### [Work required]
Only the first line of the listing and the lines after it, up to and including the one containing "- Python 3.x", should be retyped exactly.

>>>>

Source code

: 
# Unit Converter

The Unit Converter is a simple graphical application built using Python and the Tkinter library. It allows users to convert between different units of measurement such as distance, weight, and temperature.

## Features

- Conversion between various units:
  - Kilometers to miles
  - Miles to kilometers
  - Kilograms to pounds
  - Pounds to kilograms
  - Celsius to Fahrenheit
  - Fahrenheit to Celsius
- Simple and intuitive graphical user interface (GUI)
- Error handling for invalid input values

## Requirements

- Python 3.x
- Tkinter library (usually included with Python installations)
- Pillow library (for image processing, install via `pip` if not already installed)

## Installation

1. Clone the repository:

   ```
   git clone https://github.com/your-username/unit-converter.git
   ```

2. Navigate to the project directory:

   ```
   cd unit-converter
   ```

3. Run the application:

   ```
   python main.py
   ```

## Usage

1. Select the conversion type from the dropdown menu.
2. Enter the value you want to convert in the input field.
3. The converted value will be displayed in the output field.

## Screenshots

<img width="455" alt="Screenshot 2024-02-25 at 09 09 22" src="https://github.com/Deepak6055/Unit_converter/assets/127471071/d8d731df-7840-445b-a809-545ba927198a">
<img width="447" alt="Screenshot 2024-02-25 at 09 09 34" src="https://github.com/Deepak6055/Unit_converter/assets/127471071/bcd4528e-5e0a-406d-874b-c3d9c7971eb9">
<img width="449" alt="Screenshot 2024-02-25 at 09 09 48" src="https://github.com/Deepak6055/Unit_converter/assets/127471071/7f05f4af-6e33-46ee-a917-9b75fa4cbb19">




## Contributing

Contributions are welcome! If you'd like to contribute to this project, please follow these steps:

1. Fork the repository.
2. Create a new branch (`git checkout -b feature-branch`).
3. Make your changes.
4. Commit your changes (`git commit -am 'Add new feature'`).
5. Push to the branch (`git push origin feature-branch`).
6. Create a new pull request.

<<<<

### [Response to this exercise]
Source code

: 
# Unit Converter

The Unit Converter is a simple graphical application built using Python and the Tkinter library. It allows users to convert between different units of measurement such as distance, weight, and temperature.

## Features

- Conversion between various units:
  - Kilometers to miles
  - Miles to kilometers
  - Kilograms to pounds
  - Pounds to kilograms
  - Celsius to Fahrenheit
  - Fahrenheit to Celsius
- Simple and intuitive graphical user interface (GUI)
- Error handling for invalid input values

## Requirements

- Python 3.x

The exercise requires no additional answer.